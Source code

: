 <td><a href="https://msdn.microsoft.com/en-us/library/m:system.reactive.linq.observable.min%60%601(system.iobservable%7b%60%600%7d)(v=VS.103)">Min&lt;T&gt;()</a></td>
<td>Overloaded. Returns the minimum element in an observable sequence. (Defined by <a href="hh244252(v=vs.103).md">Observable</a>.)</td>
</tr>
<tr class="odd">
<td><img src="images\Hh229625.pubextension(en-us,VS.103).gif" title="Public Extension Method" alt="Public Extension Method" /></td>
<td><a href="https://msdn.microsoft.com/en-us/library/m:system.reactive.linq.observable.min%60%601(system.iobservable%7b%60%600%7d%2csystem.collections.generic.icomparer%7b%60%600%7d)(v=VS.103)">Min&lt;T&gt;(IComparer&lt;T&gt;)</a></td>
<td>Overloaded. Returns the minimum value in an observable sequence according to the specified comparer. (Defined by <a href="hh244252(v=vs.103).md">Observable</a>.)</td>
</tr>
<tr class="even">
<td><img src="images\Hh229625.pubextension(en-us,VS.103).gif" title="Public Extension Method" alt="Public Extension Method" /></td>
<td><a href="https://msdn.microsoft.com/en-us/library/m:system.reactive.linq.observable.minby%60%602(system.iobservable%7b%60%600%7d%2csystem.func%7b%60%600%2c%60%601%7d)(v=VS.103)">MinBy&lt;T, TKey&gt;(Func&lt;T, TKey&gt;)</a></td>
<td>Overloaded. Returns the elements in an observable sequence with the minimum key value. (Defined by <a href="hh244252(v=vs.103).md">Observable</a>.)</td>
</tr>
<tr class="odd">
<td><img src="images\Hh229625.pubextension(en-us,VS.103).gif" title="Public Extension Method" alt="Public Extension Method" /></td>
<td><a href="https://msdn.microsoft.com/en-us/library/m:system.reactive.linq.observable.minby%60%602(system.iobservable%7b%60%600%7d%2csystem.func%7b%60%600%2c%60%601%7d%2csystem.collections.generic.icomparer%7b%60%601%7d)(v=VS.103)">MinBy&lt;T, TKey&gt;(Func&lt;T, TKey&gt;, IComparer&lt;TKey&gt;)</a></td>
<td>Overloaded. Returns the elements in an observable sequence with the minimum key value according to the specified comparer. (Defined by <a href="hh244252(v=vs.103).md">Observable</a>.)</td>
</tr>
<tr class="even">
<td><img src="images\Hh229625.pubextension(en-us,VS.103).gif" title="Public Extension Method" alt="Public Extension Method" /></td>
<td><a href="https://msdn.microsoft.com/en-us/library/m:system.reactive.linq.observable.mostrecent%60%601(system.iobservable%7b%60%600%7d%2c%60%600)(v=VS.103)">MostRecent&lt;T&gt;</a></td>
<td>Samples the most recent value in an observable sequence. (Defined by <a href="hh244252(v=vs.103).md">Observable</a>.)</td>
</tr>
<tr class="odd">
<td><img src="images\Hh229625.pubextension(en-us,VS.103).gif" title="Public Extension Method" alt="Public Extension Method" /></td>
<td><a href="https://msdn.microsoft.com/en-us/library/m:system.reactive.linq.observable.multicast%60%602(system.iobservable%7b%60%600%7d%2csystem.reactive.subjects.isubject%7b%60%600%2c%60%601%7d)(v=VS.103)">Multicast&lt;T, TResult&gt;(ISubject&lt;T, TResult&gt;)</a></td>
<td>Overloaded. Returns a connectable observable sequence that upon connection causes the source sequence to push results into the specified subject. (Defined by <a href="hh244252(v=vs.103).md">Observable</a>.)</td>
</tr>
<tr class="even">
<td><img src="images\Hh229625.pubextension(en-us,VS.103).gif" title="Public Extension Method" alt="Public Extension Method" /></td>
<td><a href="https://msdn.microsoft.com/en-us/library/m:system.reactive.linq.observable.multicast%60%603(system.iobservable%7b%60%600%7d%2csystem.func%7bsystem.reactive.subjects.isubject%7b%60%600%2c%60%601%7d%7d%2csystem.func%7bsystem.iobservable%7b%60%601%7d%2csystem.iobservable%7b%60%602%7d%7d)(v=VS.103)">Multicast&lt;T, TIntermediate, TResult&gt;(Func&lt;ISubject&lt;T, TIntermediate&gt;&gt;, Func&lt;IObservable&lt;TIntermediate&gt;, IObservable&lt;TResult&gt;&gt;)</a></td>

Exercise requirements:
Whenever a line above contains "according", copy that line.

Answer for this exercise:
<td>Overloaded. Returns the minimum value in an observable sequence according to the specified comparer. (Defined by <a href="hh244252(v=vs.103).md">Observable</a>.)</td>
<td>Overloaded. Returns the elements in an observable sequence with the minimum key value according to the specified comparer. (Defined by <a href="hh244252(v=vs.103).md">Observable</a>.)</td>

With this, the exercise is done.